My office still uses paper medical records. I can see several potential problems with 'going digital'. For one thing, I don't trust digital records to be easy to read when they're decades old. Do you know anyone with a computer that can still read the old 5.25 inch floppy disks (that were truly floppy)? Those "old" floppies were introduced in 1976. And software can go obsolete as quickly as hardware. I have a fossil word processor from the mid 1980's that uses the 'newer' 3.5 inch "floppy" disks that are still common, if obsolescent. But the word processor has its own format; I can't find a word processing program that will read them. There's a company somewhere that will transfer the text on the old disks to Microsoft Word, for $27.50 per disk. Will the same thing happen to digital medical records? Will the format in which they're stored be obsolete in 20 years? I have a few charts in my office that go back to 1950. They're still easy to read; the format is typewriter on paper.
Another problem with digital records is that I wouldn't have a clue if they'd been tampered with. If somebody wanted to alter the blood pressure readings in his chart, he'd have to erase mine (which are made in ink) and then imitate my handwriting on the substitute entries. I'm sure the CIA has people who could do that in a way I wouldn't notice, but it's not something some amateur could do. But if somebody wanted to alter his electronic record, I'm completely in the dark what the clues would be no matter how amateurish the forgery.

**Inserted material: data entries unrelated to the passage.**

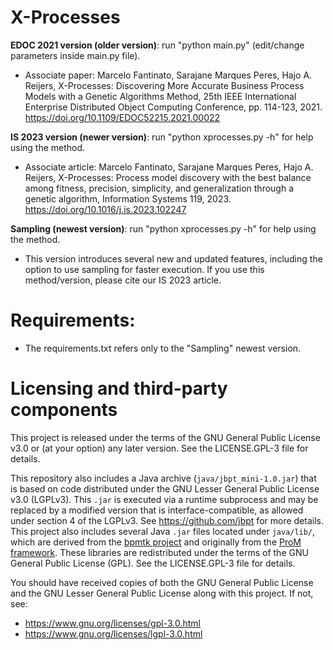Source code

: # X-Processes

**EDOC 2021 version (older version)**: run "python main.py" (edit/change parameters inside main.py file).
- Associate paper: Marcelo Fantinato, Sarajane Marques Peres, Hajo A. Reijers, X-Processes: Discovering More Accurate Business Process Models with a Genetic Algorithms Method, 25th IEEE International Enterprise Distributed Object Computing Conference, pp. 114-123, 2021. https://doi.org/10.1109/EDOC52215.2021.00022

**IS 2023 version (newer version)**: run "python xprocesses.py -h" for help using the method.
- Associate article: Marcelo Fantinato, Sarajane Marques Peres, Hajo A. Reijers, X-Processes: Process model discovery with the best balance among fitness, precision, simplicity, and generalization through a genetic algorithm, Information Systems 119, 2023. https://doi.org/10.1016/j.is.2023.102247

**Sampling (newest version)**: run "python xprocesses.py -h" for help using the method.
- This version introduces several new and updated features, including the option to use sampling for faster execution. If you use this method/version, please cite our IS 2023 article.
  
# Requirements: 
- The requirements.txt refers only to the "Sampling" newest version.

# Licensing and third-party components

This project is released under the terms of the GNU General Public License v3.0 or (at your option) any later version. See the LICENSE.GPL-3 file for details.

This repository also includes a Java archive (`java/jbpt_mini-1.0.jar`) that is based on code distributed under the GNU Lesser General Public License v3.0 (LGPLv3). This `.jar` is executed via a runtime subprocess and may be replaced by a modified version that is interface-compatible, as allowed under section 4 of the LGPLv3. See https://github.com/jbpt for more details. This project also includes several Java `.jar` files located under `java/lib/`, which are derived from the [bpmtk project](https://github.com/nemo-91/bpmtk) and originally from the [ProM framework](https://www.promtools.org/). These libraries are redistributed under the terms of the GNU General Public License (GPL). See the LICENSE.GPL-3 file for details.

You should have received copies of both the GNU General Public License and the GNU Lesser General Public License along with this project. If not, see:
- https://www.gnu.org/licenses/gpl-3.0.html
- https://www.gnu.org/licenses/lgpl-3.0.html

Another worry about digital records is how easy it could be to steal copies of all of them. With paper records, someone might sneak into my office some night and copy one or a few charts, but to get anything interesting they'd have to know just what they were looking for in advance. With electronic records, someone would probably be able to copy every record I have in a few minutes, on a $5.00 flash drive, either by sneaking into my office or perhaps by hacking into my records computer via the internet. The information thief could then sort through the records at his leisure, or could simply add them to a 'hacked records database' that he'd search when someone in Karl Rove's office wanted to do a "workup" on someone who might have been my patient.
Until security worries such as these are solved, I don't want to switch to electronic medical records.